**YOUR OBJECTIVE:** In the entries that follow, the line with "[Jan'24] Our study" opens the range and the line with "[July'23] Delivered Plenary" closes it; repeat that range exactly, both lines included.
(SUPPLIED ENTRIES)
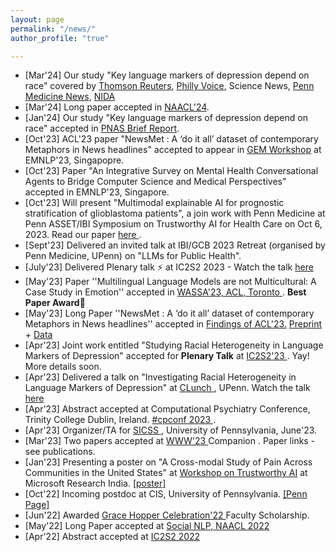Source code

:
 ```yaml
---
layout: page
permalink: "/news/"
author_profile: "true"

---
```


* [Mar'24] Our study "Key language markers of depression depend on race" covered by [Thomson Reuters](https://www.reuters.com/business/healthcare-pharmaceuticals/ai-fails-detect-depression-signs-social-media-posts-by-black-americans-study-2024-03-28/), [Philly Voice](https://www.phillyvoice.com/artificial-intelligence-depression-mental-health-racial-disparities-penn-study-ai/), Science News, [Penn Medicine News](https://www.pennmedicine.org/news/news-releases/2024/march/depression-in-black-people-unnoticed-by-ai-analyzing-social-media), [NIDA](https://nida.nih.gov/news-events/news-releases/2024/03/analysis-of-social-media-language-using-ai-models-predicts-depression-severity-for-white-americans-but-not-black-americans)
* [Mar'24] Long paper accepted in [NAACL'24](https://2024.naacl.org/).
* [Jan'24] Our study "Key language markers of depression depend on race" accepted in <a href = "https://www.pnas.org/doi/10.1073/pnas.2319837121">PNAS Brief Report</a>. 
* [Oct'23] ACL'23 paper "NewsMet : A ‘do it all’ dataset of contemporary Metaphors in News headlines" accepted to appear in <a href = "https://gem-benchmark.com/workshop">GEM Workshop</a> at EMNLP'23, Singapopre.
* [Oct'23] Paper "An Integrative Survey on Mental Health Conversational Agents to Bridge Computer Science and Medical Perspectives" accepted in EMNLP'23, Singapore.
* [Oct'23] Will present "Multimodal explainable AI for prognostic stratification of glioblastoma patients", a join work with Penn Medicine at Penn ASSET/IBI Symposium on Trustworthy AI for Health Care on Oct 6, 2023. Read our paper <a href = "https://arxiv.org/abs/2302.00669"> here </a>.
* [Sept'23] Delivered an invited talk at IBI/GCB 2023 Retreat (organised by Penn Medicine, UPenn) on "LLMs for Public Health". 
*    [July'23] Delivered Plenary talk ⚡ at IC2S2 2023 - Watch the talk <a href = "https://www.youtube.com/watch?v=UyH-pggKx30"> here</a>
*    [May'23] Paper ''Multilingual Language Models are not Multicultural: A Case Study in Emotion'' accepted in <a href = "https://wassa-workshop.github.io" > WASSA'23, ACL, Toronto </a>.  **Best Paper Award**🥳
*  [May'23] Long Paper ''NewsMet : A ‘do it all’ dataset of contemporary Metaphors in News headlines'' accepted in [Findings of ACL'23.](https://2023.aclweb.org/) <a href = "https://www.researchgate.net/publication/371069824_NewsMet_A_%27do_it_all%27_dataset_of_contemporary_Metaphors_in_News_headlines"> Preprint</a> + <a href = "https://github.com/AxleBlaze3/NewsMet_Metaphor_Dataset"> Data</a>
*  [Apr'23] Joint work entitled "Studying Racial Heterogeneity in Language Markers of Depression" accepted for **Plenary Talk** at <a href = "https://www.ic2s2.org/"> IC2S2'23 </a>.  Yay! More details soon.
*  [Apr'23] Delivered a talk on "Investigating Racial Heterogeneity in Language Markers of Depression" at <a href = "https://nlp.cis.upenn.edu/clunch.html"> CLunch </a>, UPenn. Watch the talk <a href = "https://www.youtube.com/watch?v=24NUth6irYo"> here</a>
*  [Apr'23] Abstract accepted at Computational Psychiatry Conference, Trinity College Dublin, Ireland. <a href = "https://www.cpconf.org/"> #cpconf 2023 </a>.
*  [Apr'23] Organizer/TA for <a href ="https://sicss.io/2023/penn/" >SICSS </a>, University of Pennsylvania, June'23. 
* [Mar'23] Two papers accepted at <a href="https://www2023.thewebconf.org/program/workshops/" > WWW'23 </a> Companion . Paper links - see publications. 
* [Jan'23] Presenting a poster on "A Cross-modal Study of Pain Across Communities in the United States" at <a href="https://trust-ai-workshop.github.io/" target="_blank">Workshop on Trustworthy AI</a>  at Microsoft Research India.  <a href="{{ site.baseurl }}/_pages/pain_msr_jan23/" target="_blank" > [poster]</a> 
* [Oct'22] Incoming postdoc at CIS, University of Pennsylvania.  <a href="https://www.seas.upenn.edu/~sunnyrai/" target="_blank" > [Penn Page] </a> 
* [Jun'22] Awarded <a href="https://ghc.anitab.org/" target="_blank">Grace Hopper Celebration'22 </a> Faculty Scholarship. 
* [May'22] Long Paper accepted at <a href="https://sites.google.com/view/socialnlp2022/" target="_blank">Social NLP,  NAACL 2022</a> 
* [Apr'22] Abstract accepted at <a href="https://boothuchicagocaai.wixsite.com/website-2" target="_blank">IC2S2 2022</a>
(End SUPPLIED ENTRIES)
(SUPPLIED ENTRIES)
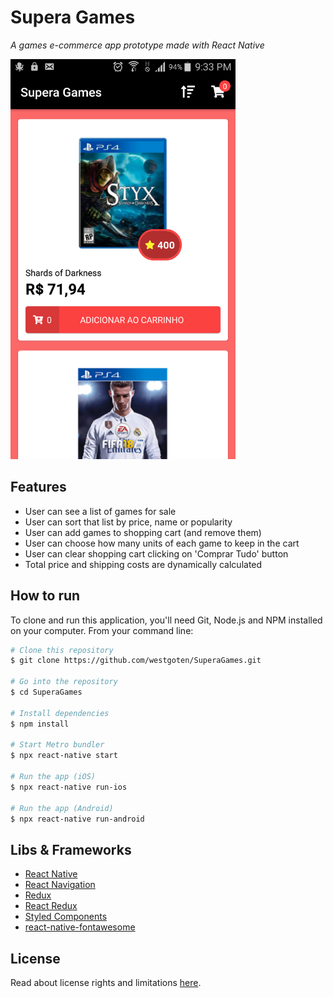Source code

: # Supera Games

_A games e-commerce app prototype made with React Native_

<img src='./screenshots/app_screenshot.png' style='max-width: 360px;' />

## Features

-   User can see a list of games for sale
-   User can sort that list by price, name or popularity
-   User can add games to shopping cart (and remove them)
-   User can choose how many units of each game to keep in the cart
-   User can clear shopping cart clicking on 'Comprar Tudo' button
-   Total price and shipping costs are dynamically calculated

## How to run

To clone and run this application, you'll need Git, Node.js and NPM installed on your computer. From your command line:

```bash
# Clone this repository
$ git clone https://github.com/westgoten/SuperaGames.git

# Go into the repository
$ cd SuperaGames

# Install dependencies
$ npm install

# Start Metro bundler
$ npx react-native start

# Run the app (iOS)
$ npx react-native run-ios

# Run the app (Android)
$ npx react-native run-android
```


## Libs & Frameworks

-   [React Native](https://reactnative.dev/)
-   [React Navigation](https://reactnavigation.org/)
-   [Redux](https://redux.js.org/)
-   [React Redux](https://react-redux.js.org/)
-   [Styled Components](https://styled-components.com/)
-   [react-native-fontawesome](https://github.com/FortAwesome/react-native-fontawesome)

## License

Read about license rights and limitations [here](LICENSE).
(End SUPPLIED ENTRIES)
**TASK RESPONSE:**
* [Jan'24] Our study "Key language markers of depression depend on race" accepted in <a href = "https://www.pnas.org/doi/10.1073/pnas.2319837121">PNAS Brief Report</a>. 
* [Oct'23] ACL'23 paper "NewsMet : A ‘do it all’ dataset of contemporary Metaphors in News headlines" accepted to appear in <a href = "https://gem-benchmark.com/workshop">GEM Workshop</a> at EMNLP'23, Singapopre.
* [Oct'23] Paper "An Integrative Survey on Mental Health Conversational Agents to Bridge Computer Science and Medical Perspectives" accepted in EMNLP'23, Singapore.
* [Oct'23] Will present "Multimodal explainable AI for prognostic stratification of glioblastoma patients", a join work with Penn Medicine at Penn ASSET/IBI Symposium on Trustworthy AI for Health Care on Oct 6, 2023. Read our paper <a href = "https://arxiv.org/abs/2302.00669"> here </a>.
* [Sept'23] Delivered an invited talk at IBI/GCB 2023 Retreat (organised by Penn Medicine, UPenn) on "LLMs for Public Health". 
*    [July'23] Delivered Plenary talk ⚡ at IC2S2 2023 - Watch the talk <a href = "https://www.youtube.com/watch?v=UyH-pggKx30"> here</a>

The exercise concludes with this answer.